Ses critiques ne s’adressent pas uniquement aux entreprises. Elle interpelle aussi l’administration. « En tant qu’usagers, nous sommes limités aux entreprises que le gouvernement des Canaries nous indique », souligne-t-elle. Elle se demande pourquoi des entreprises qui ne répondent pas ou ne respectent pas leurs engagements sont maintenues, et pourquoi il n’est pas permis de choisir plus librement. Elle s’interroge également sur le fait qu’une entité puisse continuer à être rémunérée si elle ne fournit pas le service.

Des horaires qui ne correspondent plus à la réalité

Tomás Morales décrit la même impasse, vue sous un autre angle. Dans son cas, la reconnaissance de la dépendance a été accélérée, mais l’aide à domicile ne parvient toujours pas à fonctionner. Sa conclusion rejoint celle des autres familles : le nombre de dossiers traités augmentant, les entreprises semblent submergées. Sa mère avait droit à trois heures et quart par semaine. Après avoir contacté plusieurs entreprises, une seule a répondu. Une visite a eu lieu, on a parlé des horaires et des tâches, et l’entreprise a annoncé qu’il faudrait environ deux semaines pour commencer. Finalement, elle a rappelé un mois plus tard, mais la proposition ne correspondait plus à ce qui avait été convenu. « Ils voulaient venir à une heure qui n’avait rien à voir avec ce que nous avions discuté », indique-t-il. L’entreprise proposait de venir à 13h30, alors que la famille avait indiqué que le créneau approprié était entre 11h et 13h. « Ma mère, à 13h30, doit déjà avoir mangé et être à moitié couchée », explique-t-il.

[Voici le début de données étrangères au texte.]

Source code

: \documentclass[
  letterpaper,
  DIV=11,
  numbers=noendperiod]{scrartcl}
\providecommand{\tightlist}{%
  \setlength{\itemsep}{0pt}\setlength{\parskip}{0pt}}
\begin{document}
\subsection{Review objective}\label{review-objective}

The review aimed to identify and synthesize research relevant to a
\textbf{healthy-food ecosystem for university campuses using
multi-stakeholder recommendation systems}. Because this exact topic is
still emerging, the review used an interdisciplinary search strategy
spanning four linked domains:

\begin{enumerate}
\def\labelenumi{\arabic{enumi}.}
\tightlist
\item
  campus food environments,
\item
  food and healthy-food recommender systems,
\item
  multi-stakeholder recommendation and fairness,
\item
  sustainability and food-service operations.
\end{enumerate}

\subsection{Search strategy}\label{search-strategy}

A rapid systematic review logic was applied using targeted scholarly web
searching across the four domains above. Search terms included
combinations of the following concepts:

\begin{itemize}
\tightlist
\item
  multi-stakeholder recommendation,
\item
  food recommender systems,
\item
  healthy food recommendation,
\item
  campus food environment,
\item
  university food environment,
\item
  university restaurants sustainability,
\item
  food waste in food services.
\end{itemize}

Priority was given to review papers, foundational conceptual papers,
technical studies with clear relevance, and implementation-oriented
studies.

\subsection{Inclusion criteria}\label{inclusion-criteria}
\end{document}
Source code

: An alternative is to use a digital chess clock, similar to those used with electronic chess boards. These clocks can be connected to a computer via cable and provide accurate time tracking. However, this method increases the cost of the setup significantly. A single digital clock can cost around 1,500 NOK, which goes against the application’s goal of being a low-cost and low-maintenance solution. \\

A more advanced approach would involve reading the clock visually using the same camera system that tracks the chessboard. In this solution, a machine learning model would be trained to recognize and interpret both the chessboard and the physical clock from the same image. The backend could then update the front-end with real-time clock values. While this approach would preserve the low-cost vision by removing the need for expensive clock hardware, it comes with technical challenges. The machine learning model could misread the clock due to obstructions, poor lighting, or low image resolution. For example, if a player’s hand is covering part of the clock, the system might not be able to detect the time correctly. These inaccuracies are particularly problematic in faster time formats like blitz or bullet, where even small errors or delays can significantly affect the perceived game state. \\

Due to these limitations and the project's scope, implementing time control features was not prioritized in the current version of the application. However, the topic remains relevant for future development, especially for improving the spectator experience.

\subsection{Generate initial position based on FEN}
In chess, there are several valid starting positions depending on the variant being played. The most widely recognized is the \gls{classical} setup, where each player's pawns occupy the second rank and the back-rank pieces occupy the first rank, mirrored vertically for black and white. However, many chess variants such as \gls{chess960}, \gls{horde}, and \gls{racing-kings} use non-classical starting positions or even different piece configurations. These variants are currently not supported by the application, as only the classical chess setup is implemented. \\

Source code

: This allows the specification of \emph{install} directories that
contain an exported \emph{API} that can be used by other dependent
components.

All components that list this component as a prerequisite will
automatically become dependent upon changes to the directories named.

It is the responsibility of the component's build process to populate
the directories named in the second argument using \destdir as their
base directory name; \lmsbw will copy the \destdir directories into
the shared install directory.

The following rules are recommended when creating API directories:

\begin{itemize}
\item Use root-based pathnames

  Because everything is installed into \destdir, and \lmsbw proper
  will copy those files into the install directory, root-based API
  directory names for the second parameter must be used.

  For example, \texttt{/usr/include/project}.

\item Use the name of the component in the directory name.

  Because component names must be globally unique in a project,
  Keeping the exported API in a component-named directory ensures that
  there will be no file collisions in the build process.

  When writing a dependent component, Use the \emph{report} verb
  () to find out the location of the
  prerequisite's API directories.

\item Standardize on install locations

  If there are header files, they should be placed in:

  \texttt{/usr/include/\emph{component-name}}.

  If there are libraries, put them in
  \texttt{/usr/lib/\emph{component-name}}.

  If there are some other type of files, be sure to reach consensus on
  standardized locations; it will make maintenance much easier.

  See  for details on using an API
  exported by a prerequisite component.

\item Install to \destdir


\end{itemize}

Depuis, ils attendent toujours une nouvelle réponse. Tomás n’a pas déposé de réclamation, mais il connaît d’autres cas similaires, voire pires : des services qui commencent puis s’interrompent, des employées qui ne viennent pas, des familles qui ne sont pas prévenues, des entreprises qui ne répondent pas. « S’ils te donnent quelque chose, c’est mal fait », résume-t-il. Dans son cas, la situation familiale n’est pas aussi grave que dans d’autres foyers, mais cela n’enlève rien à la gravité du problème : une aide reconnue qui ne se transforme pas toujours en soins concrets.

Un même parcours, un même désarroi

Les témoignages dessinent un même chemin. D’abord, la demande. Ensuite, l’évaluation. Puis, la décision administrative. Et lorsque les familles croient que le soulagement est enfin arrivé, une nouvelle phase d’incertitude commence : appels sans réponse, courriels ignorés, horaires impossibles, manque de personnel, arrêts maladie non remplacés et services qui ne démarrent jamais. La dépendance cesse alors d’être une prestation effective pour devenir un labyrinthe sans issue. Dans tous les cas, les familles évitent de s’en prendre uniquement aux employées. Au contraire, beaucoup reconnaissent la dureté de leur travail. La conséquence est un sentiment partagé d’abandon institutionnel. Des personnes âgées, des membres de famille handicapés, des mères de presque 90 ans, des enfants qui travaillent, des frères et sœurs qui vivent loin, des foyers qui tentent de tenir grâce à des roulements, des services rendus et leur propre argent. L’aide existe, mais parfois seulement sur le papier. Et pendant que l’administration, les entreprises et les familles se renvoient les responsabilités, ceux qui ont besoin de ce service continuent d’attendre, chez eux.